EXERCISE BRIEF
Below is a listing. Set down exactly the lines from the one containing "url: /fr/java/conversion/from/gif" through the one containing "les formats pris", both ends included, and leave out the rest.

INFORMATION GIVEN
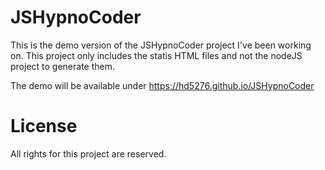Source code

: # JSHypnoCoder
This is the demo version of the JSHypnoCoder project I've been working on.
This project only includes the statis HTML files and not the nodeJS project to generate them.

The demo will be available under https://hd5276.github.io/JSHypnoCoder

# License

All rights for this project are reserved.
--
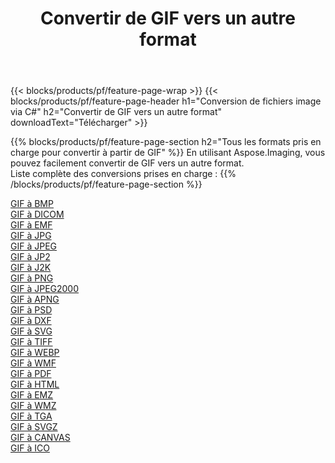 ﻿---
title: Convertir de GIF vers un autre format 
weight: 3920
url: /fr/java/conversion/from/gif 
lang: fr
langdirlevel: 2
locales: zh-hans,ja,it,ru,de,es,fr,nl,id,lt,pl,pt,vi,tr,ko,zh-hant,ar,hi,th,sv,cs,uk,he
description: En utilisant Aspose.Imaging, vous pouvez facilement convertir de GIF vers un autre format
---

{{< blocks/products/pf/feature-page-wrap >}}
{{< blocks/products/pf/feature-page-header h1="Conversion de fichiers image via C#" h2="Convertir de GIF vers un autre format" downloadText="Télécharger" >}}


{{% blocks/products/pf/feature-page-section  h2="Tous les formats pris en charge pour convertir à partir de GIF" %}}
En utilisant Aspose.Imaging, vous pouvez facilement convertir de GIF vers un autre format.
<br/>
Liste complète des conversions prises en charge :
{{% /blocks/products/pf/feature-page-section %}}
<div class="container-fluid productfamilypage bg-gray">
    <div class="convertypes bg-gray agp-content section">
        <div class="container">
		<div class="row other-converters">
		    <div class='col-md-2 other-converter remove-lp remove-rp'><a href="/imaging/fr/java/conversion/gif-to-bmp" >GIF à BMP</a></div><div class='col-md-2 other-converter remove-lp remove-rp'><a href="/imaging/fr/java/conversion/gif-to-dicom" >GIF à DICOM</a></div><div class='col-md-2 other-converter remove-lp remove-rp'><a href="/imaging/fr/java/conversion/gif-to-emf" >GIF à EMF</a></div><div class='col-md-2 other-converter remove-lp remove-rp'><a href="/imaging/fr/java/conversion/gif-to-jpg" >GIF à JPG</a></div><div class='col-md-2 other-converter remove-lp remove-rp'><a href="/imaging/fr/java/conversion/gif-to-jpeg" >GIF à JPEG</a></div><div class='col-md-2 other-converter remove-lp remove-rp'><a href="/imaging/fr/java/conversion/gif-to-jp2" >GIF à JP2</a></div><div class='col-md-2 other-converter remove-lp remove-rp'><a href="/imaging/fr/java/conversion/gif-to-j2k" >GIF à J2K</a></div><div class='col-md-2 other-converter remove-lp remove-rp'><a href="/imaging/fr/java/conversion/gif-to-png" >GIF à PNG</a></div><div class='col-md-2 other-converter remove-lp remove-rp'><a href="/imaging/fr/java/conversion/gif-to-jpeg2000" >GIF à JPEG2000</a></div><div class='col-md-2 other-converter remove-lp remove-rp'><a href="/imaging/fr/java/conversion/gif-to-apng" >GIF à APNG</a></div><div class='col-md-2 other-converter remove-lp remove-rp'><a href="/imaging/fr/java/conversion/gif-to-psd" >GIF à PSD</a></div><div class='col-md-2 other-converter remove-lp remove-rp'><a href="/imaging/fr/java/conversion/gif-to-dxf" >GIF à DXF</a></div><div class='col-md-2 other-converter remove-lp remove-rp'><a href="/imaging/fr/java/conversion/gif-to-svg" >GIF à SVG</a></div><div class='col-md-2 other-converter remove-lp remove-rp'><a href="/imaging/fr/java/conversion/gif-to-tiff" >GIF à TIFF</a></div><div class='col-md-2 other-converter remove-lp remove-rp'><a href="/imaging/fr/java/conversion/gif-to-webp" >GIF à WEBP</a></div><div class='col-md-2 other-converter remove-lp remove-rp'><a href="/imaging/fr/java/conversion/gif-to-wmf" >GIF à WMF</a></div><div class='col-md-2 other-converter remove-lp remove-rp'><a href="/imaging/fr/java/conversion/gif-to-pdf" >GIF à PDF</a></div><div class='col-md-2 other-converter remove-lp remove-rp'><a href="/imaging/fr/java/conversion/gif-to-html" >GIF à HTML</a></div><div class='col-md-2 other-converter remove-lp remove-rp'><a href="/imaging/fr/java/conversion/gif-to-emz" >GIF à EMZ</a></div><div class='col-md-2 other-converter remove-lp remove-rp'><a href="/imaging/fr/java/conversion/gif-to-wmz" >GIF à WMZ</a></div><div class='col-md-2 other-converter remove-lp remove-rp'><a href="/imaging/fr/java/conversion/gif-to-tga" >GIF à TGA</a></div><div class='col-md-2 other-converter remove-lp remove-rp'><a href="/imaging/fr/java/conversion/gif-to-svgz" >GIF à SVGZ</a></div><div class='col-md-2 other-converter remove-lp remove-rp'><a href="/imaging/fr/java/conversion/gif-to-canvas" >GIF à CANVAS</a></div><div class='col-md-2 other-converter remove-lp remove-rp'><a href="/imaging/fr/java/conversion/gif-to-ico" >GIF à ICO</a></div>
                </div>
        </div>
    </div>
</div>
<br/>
---
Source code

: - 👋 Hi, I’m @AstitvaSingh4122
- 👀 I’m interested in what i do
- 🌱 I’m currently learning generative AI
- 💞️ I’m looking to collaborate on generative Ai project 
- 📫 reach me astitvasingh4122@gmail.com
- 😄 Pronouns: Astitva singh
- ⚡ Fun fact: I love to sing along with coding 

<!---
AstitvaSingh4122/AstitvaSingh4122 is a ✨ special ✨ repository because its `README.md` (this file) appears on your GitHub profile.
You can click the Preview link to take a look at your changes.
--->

EXERCISE RESPONSE
url: /fr/java/conversion/from/gif 
lang: fr
langdirlevel: 2
locales: zh-hans,ja,it,ru,de,es,fr,nl,id,lt,pl,pt,vi,tr,ko,zh-hant,ar,hi,th,sv,cs,uk,he
description: En utilisant Aspose.Imaging, vous pouvez facilement convertir de GIF vers un autre format
---

{{< blocks/products/pf/feature-page-wrap >}}
{{< blocks/products/pf/feature-page-header h1="Conversion de fichiers image via C#" h2="Convertir de GIF vers un autre format" downloadText="Télécharger" >}}


{{% blocks/products/pf/feature-page-section  h2="Tous les formats pris en charge pour convertir à partir de GIF" %}}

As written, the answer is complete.